Provided data ▸
- - -

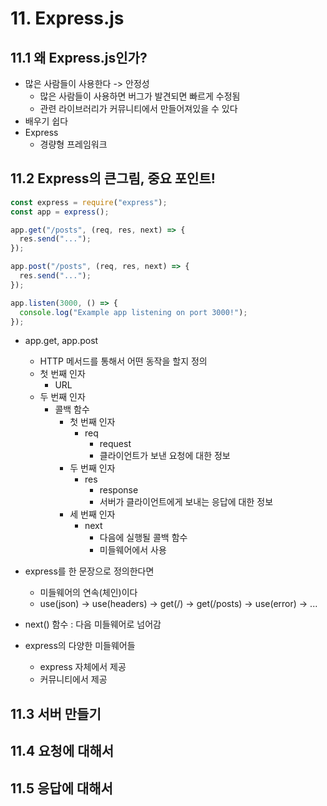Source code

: # 11. Express.js

## 11.1 왜 Express.js인가?

- 많은 사람들이 사용한다 -> 안정성
  - 많은 사람들이 사용하면 버그가 발견되면 빠르게 수정됨
  - 관련 라이브러리가 커뮤니티에서 만들어져있을 수 있다
- 배우기 쉽다
- Express
  - 경량형 프레임워크

## 11.2 Express의 큰그림, 중요 포인트!

```js
const express = require("express");
const app = express();

app.get("/posts", (req, res, next) => {
  res.send("...");
});

app.post("/posts", (req, res, next) => {
  res.send("...");
});

app.listen(3000, () => {
  console.log("Example app listening on port 3000!");
});
```

- app.get, app.post

  - HTTP 메서드를 통해서 어떤 동작을 할지 정의
  - 첫 번째 인자
    - URL
  - 두 번째 인자
    - 콜백 함수
      - 첫 번째 인자
        - req
          - request
          - 클라이언트가 보낸 요청에 대한 정보
      - 두 번째 인자
        - res
          - response
          - 서버가 클라이언트에게 보내는 응답에 대한 정보
      - 세 번째 인자
        - next
          - 다음에 실행될 콜백 함수
          - 미들웨어에서 사용

- express를 한 문장으로 정의한다면

  - 미들웨어의 연속(체인)이다
  - use(json) -> use(headers) -> get(/) -> get(/posts) -> use(error) -> ...

- next() 함수 : 다음 미들웨어로 넘어감

- express의 다양한 미들웨어들
  - express 자체에서 제공
  - 커뮤니티에서 제공

## 11.3 서버 만들기

## 11.4 요청에 대해서

## 11.5 응답에 대해서

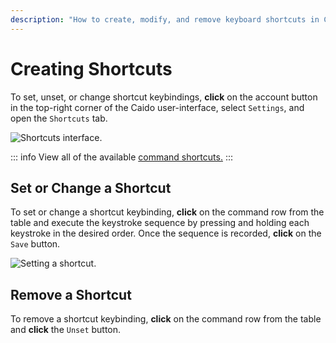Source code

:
 ```yaml
---
description: "How to create, modify, and remove keyboard shortcuts in Caido for efficient navigation and command execution."
---
```


# Creating Shortcuts

To set, unset, or change shortcut keybindings, **click** on the account button <code><Icon icon="fas fa-user" /></code> in the top-right corner of the Caido user-interface, select `Settings`, and open the `Shortcuts` tab.

<img alt="Shortcuts interface." src="/_images/shortcuts.png" center/>

::: info
View all of the available [command shortcuts.](/reference/command_shortcuts.md)
:::

## Set or Change a Shortcut

To set or change a shortcut keybinding, **click** on the command row from the table and execute the keystroke sequence by pressing and holding each keystroke in the desired order. Once the sequence is recorded, **click** on the `Save` button.

<img alt="Setting a shortcut." src="/_images/shortcuts_keystroke_combination.png" center/>

## Remove a Shortcut

To remove a shortcut keybinding, **click** on the command row from the table and **click** the `Unset` button.
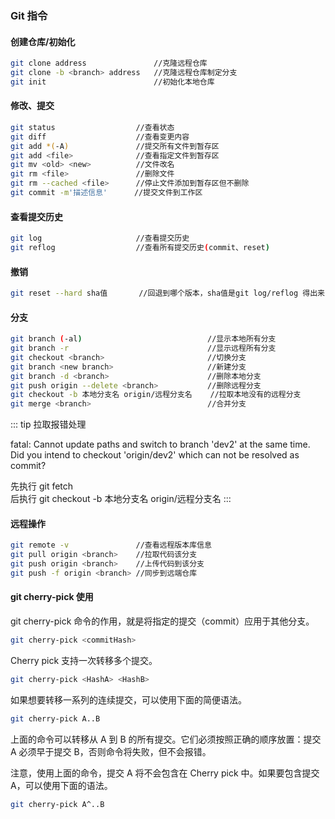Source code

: ### Git 指令

#### 创建仓库/初始化

```bash
git clone address               //克隆远程仓库
git clone -b <branch> address   //克隆远程仓库制定分支
git init                        //初始化本地仓库
```

#### 修改、提交

```bash
git status                  //查看状态
git diff                    //查看变更内容
git add *(-A)               //提交所有文件到暂存区
git add <file>              //查看指定文件到暂存区
git mv <old> <new>          //文件改名
git rm <file>               //删除文件
git rm --cached <file>      //停止文件添加到暂存区但不删除
git commit -m'描述信息'      //提交文件到工作区
```

#### 查看提交历史

```bash
git log                     //查看提交历史
git reflog                  //查看所有提交历史(commit、reset)
```

#### 撤销

```bash
git reset --hard sha值       //回退到哪个版本，sha值是git log/reflog 得出来的
```

#### 分支

```bash
git branch (-al)                            //显示本地所有分支
git branch -r                               //显示远程所有分支
git checkout <branch>                       //切换分支
git branch <new branch>                     //新建分支
git branch -d <branch>                      //删除本地分支
git push origin --delete <branch>           //删除远程分支
git checkout -b 本地分支名 origin/远程分支名    //拉取本地没有的远程分支
git merge <branch>                          //合并分支
```

::: tip 拉取报错处理

fatal: Cannot update paths and switch to branch 'dev2' at the same time.
Did you intend to checkout 'origin/dev2' which can not be resolved as commit?

先执行 git fetch  
后执行 git checkout -b 本地分支名 origin/远程分支名
:::

#### 远程操作

```bash
git remote -v               //查看远程版本库信息
git pull origin <branch>    //拉取代码该分支
git push origin <branch>    //上传代码到该分支
git push -f origin <branch> //同步到远端仓库
```

#### git cherry-pick 使用

git cherry-pick 命令的作用，就是将指定的提交（commit）应用于其他分支。

```bash
git cherry-pick <commitHash>
```

Cherry pick 支持一次转移多个提交。

```bash
git cherry-pick <HashA> <HashB>
```

如果想要转移一系列的连续提交，可以使用下面的简便语法。

```bash
git cherry-pick A..B 
```
上面的命令可以转移从 A 到 B 的所有提交。它们必须按照正确的顺序放置：提交 A 必须早于提交 B，否则命令将失败，但不会报错。

注意，使用上面的命令，提交 A 将不会包含在 Cherry pick 中。如果要包含提交 A，可以使用下面的语法。

```bash
git cherry-pick A^..B 
```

- - -

What you are asked to do ▸ Return each line of the data where the word "reflog" appears.

The completed task ▸
git reflog                  //查看所有提交历史(commit、reset)
git reset --hard sha值       //回退到哪个版本，sha值是git log/reflog 得出来的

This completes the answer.